## Work to complete
Exactly retype the lines from the top of the data through the line containing "Based on the", leaving out every picture.

[Data entries]
=== Section Start ===
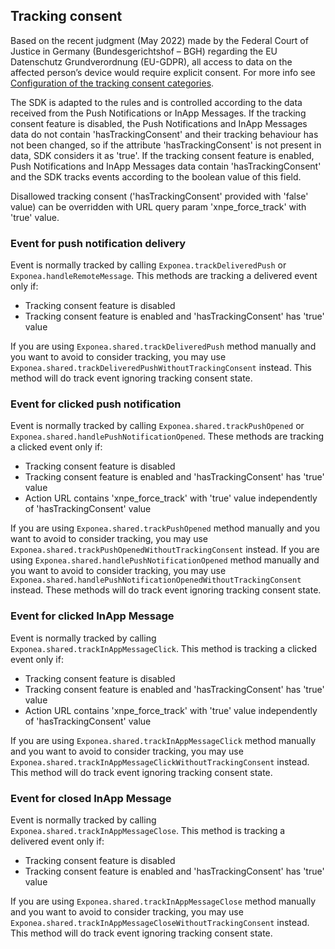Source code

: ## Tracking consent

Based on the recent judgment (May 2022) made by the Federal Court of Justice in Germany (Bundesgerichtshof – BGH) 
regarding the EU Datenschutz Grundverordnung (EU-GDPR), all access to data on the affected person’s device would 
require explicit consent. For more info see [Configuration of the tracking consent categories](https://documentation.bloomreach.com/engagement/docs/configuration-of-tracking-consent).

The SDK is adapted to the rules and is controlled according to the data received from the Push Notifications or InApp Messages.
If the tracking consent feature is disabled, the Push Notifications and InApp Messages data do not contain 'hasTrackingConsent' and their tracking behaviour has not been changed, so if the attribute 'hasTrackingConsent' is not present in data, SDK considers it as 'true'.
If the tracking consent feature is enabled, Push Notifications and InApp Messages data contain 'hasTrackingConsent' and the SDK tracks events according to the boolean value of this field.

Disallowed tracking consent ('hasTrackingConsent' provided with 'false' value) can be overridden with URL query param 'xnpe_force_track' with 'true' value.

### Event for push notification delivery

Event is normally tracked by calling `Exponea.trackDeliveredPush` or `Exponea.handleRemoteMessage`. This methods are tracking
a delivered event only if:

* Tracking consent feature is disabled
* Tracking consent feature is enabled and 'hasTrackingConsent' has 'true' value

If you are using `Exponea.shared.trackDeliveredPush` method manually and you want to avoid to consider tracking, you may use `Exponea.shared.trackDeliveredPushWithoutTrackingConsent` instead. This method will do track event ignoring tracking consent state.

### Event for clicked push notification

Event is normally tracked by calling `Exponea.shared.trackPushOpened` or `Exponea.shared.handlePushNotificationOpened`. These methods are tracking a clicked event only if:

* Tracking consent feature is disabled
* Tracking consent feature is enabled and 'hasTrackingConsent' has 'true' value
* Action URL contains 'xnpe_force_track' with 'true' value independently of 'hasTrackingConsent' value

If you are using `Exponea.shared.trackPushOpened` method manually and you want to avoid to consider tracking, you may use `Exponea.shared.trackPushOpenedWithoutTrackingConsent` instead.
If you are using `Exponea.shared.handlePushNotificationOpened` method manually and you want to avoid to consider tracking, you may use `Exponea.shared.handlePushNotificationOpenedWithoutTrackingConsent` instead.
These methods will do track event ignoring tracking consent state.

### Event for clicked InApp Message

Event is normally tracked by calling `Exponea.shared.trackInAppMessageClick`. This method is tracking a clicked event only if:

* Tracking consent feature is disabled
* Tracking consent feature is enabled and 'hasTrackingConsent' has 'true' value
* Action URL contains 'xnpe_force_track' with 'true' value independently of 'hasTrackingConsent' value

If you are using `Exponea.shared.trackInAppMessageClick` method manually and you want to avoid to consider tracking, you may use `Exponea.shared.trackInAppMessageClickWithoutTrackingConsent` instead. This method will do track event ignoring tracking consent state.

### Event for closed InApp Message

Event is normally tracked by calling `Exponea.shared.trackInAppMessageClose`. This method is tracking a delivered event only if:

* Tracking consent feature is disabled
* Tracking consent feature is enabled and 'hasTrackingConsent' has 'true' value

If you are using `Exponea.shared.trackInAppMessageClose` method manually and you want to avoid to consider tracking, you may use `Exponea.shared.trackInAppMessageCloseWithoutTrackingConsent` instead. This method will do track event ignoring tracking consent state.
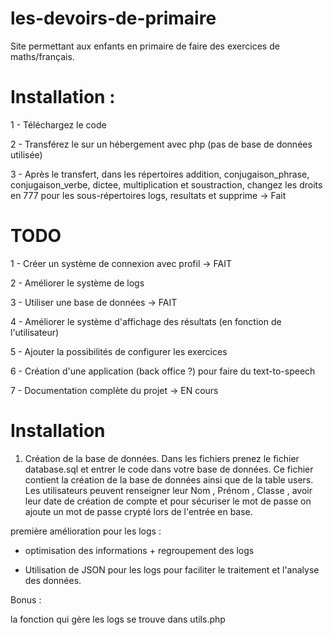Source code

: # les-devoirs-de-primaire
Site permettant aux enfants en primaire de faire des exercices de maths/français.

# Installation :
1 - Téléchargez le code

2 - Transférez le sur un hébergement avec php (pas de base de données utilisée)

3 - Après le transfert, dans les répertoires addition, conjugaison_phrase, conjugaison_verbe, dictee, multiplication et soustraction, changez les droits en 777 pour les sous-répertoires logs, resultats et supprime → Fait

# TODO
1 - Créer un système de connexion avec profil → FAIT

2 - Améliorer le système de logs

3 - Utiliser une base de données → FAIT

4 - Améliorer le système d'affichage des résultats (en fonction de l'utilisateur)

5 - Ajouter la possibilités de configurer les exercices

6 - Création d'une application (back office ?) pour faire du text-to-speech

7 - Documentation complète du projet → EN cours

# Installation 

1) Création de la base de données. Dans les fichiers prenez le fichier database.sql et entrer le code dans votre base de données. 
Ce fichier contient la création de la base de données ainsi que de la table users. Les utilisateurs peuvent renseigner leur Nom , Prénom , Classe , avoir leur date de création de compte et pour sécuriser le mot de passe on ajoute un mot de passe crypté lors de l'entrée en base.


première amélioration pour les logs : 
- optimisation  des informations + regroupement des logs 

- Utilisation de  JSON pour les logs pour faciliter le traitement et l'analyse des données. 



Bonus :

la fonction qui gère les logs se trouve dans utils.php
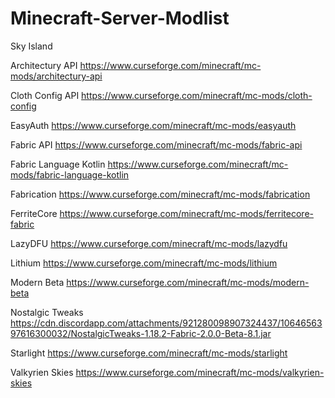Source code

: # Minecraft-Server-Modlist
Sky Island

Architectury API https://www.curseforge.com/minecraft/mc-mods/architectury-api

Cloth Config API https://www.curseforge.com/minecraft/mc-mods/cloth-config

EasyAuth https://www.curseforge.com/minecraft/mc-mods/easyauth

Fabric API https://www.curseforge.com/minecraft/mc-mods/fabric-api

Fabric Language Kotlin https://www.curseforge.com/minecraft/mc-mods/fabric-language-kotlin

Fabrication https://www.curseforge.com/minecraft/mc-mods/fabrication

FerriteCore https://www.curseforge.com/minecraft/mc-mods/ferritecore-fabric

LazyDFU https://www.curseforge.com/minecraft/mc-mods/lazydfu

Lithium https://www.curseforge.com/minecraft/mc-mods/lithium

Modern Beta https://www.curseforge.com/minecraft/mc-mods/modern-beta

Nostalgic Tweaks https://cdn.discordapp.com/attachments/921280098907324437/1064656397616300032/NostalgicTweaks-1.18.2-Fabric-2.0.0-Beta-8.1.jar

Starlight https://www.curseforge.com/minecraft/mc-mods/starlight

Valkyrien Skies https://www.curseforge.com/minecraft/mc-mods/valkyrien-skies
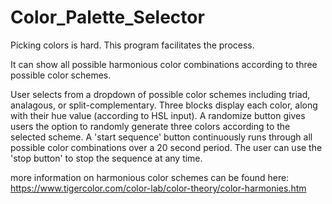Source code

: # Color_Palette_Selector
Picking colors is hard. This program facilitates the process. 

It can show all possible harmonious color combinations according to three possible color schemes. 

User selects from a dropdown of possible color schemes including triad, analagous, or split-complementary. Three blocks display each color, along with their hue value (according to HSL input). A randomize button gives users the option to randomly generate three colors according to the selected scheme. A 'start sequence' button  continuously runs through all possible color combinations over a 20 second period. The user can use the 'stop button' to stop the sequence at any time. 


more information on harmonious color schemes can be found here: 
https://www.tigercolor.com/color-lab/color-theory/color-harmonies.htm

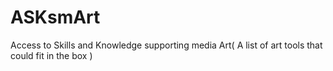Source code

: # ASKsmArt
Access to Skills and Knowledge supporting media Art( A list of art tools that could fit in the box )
=== Section End ===
## Answer section
Source code

: ## Tracking consent

Based on the recent judgment (May 2022) made by the Federal Court of Justice in Germany (Bundesgerichtshof – BGH) 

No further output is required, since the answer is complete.